Nicky broke away and took Frank by the arm. “Feeling better?”
Frank, tall and awkward, grinned weakly. And Nicky wondered whether Frank’s brother, the one who they’d hanged, had been so tall, so gentle. He hoped not.
“I’m fine,” Frank said. “Honest I am.”
“We’re going to Peg’s party now. You’ll be able to lie down there.” Nicky hailed a taxi. “You two go ahead. We’ll follow.”
“You’re trying to get rid of us,” Malcolm said.
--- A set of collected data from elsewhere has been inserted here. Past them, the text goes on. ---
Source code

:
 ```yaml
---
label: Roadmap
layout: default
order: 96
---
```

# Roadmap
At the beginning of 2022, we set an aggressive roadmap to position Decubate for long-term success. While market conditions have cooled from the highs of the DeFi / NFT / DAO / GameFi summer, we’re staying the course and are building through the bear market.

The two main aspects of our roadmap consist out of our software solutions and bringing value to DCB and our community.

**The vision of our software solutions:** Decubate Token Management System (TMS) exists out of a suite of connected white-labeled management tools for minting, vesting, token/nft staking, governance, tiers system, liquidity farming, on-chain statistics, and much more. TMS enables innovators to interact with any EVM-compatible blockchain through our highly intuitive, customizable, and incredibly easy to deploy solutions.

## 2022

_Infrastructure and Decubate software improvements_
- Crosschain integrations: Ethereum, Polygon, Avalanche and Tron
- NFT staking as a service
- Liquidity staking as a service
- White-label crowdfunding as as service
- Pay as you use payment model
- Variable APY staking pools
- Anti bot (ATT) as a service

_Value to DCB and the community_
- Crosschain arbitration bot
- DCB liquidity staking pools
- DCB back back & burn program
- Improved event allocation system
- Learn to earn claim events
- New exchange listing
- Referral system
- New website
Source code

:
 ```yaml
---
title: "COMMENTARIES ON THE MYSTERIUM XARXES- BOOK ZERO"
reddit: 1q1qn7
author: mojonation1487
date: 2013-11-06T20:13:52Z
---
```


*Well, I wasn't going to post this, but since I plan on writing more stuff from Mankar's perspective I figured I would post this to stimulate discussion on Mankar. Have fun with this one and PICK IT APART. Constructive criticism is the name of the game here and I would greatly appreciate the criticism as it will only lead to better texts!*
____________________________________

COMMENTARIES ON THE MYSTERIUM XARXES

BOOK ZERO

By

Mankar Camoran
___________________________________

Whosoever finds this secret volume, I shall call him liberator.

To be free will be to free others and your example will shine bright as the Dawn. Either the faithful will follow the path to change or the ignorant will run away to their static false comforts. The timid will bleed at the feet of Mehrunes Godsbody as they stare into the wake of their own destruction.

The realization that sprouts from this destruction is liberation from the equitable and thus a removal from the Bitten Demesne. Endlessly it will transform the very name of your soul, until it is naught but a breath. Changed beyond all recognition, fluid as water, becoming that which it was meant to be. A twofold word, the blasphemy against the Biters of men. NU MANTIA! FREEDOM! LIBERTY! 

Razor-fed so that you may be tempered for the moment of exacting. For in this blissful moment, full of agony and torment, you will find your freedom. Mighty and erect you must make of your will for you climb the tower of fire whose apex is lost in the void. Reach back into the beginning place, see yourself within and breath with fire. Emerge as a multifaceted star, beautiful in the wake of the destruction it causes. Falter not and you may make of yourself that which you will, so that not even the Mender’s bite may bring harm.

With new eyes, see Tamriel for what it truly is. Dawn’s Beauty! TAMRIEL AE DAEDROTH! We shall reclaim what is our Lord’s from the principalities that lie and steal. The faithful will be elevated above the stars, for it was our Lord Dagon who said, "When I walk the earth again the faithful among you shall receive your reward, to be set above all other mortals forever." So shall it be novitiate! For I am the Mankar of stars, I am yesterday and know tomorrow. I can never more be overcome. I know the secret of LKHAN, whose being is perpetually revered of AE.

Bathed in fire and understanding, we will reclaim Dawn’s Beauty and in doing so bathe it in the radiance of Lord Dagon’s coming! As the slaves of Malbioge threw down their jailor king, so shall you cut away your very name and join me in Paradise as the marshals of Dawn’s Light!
Nicky pushed the two of them into a taxi and turned to Ernst with a shy, hesitant smile. “Thanks for taking care of Frank,” he said.
Ernst reached into his pocket. “Here.” It was Frank’s wallet. “I saw one of the girls take it off him. Here.”
Nicky slipped the wallet into his pocket. “Let’s get a taxi,” he said, his voice unnaturally hoarse.
“You think I stole his wallet?”
Nicky felt as though he was going to be physically sick.
“It doesn’t make any difference.”
“Yeah,” Ernst said. “It does.”
They got into a taxi.
“If you say you didn’t steal it then I believe you,” Nicky said.